**How to complete this task**
Tell me how many lines in the data include "github", and keep the reply to that number.

======== Data extract ========

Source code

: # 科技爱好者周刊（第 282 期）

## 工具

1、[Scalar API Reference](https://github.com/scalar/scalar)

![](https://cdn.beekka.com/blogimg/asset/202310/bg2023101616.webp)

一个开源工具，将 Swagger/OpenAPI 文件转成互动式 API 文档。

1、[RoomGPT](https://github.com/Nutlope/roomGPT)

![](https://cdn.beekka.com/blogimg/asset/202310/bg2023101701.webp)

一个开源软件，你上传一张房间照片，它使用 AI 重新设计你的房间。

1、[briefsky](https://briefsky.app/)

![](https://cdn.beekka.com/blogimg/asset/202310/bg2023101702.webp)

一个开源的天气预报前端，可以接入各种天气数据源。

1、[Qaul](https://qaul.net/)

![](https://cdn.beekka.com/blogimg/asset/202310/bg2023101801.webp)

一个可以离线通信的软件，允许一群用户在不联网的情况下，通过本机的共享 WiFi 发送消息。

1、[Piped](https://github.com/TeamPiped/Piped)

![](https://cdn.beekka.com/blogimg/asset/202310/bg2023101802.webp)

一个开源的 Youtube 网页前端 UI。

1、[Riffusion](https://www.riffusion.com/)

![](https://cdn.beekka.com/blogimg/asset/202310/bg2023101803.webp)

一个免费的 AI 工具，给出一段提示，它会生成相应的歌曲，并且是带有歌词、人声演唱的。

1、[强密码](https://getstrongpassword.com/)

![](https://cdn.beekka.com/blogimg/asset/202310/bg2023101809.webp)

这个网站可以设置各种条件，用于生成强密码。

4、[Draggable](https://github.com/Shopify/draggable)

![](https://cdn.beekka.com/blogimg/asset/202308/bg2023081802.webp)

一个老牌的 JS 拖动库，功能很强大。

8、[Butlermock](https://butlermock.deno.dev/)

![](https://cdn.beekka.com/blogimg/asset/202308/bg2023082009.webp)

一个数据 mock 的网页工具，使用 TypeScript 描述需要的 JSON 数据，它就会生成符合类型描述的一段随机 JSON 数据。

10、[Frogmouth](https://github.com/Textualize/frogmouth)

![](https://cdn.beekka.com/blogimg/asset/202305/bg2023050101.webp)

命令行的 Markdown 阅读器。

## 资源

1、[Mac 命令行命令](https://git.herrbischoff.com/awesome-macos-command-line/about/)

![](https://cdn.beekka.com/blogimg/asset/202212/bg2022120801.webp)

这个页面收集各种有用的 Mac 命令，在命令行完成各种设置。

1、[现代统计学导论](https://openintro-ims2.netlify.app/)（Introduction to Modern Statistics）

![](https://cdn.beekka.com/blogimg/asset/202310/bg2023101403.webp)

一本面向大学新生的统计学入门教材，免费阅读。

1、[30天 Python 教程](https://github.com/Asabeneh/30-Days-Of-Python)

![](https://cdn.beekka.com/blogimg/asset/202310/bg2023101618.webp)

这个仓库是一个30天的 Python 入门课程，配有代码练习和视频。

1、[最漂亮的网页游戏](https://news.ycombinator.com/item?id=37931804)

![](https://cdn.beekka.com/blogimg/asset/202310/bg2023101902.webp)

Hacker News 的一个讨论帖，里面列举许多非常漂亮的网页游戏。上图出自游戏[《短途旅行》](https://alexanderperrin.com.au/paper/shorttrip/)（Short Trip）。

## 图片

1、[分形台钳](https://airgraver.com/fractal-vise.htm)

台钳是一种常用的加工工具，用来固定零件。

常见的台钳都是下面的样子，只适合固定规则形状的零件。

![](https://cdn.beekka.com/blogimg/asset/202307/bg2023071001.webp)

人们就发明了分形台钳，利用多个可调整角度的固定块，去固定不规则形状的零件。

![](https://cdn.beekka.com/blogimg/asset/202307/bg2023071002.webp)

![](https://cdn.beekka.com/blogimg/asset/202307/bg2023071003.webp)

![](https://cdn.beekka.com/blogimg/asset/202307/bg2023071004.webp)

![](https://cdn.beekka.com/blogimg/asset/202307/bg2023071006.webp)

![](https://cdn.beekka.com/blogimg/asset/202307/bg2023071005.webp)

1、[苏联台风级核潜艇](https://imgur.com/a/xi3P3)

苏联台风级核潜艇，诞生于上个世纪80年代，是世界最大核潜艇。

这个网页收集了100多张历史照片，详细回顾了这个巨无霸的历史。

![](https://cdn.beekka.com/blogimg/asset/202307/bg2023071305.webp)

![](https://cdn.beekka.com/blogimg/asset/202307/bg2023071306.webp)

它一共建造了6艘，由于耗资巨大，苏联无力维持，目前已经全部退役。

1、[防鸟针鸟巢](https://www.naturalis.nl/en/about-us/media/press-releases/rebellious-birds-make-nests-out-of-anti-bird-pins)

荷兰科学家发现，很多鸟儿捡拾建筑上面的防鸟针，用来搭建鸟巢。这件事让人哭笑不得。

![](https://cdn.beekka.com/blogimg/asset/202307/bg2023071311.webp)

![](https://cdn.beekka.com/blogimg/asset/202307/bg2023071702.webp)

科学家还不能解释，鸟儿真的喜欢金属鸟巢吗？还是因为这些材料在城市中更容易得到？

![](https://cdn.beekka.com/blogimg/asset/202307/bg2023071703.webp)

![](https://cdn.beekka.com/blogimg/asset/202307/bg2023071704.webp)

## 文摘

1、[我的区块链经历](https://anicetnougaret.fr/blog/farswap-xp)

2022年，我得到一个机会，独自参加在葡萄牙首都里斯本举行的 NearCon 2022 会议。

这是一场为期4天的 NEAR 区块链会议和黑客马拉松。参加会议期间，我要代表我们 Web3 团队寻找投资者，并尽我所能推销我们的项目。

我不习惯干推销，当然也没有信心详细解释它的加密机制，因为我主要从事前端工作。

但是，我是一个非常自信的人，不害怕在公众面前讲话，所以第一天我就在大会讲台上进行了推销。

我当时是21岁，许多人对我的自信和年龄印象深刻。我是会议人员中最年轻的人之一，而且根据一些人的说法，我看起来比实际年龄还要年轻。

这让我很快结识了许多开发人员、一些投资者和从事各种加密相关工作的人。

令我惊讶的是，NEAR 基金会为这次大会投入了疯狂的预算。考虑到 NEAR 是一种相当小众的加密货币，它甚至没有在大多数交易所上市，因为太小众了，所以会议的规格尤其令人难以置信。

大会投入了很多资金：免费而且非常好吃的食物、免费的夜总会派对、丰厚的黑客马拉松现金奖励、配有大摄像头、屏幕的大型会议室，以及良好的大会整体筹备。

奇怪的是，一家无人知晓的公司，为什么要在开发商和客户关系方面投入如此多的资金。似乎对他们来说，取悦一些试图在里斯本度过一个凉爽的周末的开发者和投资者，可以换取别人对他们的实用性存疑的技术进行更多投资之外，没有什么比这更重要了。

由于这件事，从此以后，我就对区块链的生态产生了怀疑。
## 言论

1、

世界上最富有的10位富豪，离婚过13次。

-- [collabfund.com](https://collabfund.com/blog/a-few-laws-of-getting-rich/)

========

**Exercise response**
6